Nixon was lying: he was determined that Johnson get no political credit for peacemaking, and at his personal direction and in secret had done everything he could to make sure it didn’t happen.
On Monday morning, the day before Americans went to the polls, The Christian Science Monitor asked the White House to confirm or deny a story from their Saigon correspondent that said “political encouragement from the Richard Nixon camp” had been “a significant factor” in President Thieu’s sudden decision to stay home. At first, Johnson wasn’t sure what to do. He thought it likely Nixon had lied to him but had seen no absolute proof of his personal involvement. (That would not be made public for thirty-nine years, in the form of H. R. Haldeman’s notes of the candidate’s October 22 late-night telephone call.)
pgs. 618-19
The war may have ended in late 1968 or 1969. After Nixon’s election the war expanded to Cambodia. Americans would continue dying for 7 more years.
Nixon willing to use nuclear weapons
The Eisenhower Administration offered three atomic bombs to French foreign minister Georges Bidault in the last days of Dien Bien Phu. In the opening months of JFK’s Presidency, Attorney General Robert Kennedy supported the atomic bombing of Cambodia.

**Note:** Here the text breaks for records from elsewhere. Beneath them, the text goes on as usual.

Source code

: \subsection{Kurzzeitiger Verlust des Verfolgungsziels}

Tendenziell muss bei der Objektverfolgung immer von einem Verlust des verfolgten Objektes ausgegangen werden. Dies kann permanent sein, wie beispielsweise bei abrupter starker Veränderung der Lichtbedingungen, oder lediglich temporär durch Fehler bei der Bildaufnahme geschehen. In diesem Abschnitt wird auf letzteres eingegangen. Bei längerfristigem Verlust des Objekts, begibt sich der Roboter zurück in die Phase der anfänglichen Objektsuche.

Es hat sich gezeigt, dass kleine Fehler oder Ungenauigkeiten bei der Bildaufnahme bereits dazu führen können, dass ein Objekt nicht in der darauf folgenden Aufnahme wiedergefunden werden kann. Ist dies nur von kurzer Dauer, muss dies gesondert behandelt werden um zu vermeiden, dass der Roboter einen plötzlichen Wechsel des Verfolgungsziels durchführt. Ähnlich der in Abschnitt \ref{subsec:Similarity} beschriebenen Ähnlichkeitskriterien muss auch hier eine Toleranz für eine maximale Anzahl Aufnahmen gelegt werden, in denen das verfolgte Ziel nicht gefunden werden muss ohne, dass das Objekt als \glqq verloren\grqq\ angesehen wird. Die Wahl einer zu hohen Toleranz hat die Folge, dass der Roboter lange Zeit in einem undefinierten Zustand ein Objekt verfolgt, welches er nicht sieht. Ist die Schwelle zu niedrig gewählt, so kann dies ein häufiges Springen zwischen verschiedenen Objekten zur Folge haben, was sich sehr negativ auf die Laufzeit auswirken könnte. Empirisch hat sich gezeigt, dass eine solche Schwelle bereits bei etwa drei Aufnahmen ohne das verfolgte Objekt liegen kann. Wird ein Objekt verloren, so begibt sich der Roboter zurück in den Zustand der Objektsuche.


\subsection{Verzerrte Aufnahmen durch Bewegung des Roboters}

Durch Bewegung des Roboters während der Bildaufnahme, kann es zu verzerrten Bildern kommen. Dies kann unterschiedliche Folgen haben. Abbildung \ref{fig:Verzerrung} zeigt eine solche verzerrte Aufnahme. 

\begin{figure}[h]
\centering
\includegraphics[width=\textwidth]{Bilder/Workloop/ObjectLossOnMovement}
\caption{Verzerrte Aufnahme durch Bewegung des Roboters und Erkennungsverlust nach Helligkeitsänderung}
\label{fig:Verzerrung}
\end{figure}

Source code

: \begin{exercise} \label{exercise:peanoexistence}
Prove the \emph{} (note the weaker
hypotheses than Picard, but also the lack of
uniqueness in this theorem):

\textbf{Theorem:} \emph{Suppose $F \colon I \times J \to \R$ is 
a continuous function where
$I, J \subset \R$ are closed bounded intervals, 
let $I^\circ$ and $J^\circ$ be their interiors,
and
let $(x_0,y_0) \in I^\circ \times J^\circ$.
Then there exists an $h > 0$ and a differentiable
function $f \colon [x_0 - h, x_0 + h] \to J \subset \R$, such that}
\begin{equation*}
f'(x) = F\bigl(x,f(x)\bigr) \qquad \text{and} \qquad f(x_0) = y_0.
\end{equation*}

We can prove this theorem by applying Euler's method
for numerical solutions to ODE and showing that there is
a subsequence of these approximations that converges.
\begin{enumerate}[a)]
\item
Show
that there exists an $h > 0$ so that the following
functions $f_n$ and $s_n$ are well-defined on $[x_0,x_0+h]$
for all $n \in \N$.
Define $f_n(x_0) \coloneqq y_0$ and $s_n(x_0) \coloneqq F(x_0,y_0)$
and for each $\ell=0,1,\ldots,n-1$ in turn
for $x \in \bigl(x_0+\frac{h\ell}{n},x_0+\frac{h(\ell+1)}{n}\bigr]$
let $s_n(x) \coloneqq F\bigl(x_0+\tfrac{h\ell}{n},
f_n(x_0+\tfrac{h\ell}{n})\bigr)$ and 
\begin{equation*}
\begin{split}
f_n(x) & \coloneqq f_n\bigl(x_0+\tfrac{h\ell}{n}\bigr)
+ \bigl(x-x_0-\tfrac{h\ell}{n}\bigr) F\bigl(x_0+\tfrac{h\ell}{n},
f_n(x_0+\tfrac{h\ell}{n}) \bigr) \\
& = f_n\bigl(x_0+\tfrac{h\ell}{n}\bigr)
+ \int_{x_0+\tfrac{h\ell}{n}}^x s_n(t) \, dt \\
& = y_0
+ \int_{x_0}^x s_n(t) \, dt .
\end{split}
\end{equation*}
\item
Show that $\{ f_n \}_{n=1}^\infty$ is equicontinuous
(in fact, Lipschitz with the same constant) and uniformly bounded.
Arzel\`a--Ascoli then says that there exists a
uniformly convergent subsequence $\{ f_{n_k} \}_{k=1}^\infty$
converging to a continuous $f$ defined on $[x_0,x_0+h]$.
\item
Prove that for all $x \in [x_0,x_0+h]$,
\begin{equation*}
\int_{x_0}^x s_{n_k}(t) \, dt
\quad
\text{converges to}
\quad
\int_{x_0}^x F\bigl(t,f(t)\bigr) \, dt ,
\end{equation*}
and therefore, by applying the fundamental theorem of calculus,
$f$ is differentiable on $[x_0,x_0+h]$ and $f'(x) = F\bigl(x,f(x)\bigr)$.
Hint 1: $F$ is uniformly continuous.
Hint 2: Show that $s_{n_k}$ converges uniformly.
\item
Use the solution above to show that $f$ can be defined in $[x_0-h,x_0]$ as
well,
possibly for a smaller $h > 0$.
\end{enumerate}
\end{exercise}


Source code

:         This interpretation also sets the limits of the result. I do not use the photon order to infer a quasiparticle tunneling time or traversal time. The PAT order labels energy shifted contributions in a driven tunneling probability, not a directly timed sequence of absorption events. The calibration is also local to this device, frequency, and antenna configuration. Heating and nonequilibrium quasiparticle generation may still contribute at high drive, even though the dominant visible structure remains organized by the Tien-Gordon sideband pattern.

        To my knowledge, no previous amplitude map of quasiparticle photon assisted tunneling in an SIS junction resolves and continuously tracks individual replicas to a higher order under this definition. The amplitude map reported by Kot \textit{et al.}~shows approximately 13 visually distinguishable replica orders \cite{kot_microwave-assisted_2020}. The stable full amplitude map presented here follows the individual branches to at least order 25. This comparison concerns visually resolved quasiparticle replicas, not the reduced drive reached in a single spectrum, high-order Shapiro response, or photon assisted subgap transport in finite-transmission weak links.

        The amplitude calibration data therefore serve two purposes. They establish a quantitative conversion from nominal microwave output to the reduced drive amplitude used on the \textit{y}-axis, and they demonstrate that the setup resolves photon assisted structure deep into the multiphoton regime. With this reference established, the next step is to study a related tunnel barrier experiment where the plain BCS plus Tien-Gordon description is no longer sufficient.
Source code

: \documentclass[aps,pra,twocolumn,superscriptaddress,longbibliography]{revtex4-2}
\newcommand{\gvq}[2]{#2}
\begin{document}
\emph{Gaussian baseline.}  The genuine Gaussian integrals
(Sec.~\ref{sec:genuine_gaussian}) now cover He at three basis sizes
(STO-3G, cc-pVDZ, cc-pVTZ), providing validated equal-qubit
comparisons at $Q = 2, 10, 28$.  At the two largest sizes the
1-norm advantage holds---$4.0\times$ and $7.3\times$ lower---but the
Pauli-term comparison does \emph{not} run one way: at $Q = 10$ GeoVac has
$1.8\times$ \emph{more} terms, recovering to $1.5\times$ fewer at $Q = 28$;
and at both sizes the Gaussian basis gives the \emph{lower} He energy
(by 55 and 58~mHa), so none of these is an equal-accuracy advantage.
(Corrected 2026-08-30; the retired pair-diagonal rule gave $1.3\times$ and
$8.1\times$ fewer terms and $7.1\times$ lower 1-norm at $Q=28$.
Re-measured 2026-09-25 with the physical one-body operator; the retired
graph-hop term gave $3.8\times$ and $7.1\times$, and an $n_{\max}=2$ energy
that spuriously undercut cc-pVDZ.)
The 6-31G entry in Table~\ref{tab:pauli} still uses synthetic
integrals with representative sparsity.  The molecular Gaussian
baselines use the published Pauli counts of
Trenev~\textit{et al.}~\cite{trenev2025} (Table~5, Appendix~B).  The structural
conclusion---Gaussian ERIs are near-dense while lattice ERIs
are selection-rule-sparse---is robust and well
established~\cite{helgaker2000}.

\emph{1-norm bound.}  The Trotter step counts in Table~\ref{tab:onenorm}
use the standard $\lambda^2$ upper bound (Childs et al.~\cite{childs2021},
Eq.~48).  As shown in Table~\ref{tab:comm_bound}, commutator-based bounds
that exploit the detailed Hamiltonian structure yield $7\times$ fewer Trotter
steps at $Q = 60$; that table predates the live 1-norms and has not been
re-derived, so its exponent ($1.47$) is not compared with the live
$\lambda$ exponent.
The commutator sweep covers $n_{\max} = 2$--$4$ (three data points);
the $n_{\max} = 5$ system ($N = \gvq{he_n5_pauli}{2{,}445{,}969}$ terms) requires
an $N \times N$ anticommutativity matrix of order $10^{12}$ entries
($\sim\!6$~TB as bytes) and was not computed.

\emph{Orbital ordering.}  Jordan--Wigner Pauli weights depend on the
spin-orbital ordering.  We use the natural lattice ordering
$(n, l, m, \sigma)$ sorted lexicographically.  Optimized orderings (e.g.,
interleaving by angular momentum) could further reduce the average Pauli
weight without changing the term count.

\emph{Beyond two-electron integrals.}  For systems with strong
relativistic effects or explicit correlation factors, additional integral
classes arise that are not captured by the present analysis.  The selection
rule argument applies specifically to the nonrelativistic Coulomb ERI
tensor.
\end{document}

Ward and Burns now offer greater insights to Nixon’s plan to drop atomic weapons on the Vietnamese/Chinese border in operation Duck Hook in the weeks leading up to the Paris Peace treaty. Ward and Burns also give greater insights to Henry Kissinger and President Nixon view of South Vietnamese President Nguyen Van Thieu as a weak, worthless leader.
Project 100,000: Race, Drugs & Fragging
In late 1966 Robert McNamara launched a controversial program called Project 100,000 which lowered both physical and mental standards for new inductees:
Forty-one percent of the 240,000 draftees inducted between 1966 and 1968 under the new dispensation were African American. Impatient old hands in the military dismissed the newcomers, white as well as black and brown, as “McNamara’s Morons.” “We had kids in our platoon that should have been in special ed,” one infantrymen remembered, “lots of kids who couldn’t read. One kid we had to write ‘L’ and ‘R’ on his boots so he’d know which way to go.”
A disproportionate number of these draftees were assigned to combat. The death rate among them would prove twice the overall rate, and a postwar study of those who survived showed that the training they were supposed to have received actually did little to prepare them for civilian life.”
pg. 318
As more men enlisted under this project, so rose drug use. More importantly fragging began to rise. Most fragging was against NCOs and junior officers. Ward and Burns however relay battle-related fragging:
After Hamburger Hill, parties unknown were said to have advertised a $10,000 bounty in the underground newspaper GI Says for the fragging of Blackjack Honeycutt, who had ordered his men up that bloody slope too many times. Colin Powell, then a major in the Twenty-third Infantry Division stationed at Duc Pho, made a point of moving his cot every night, both to thwart enemy informants who might be following him and to “rule out attacks on authority from within the battalion itself.”
pg. 314
The problem grew so serious at one point that American military commanders stopped issuing grenades for a week throughout Vietnam and then ordered shakedown inspections to search for unregistered ordnance.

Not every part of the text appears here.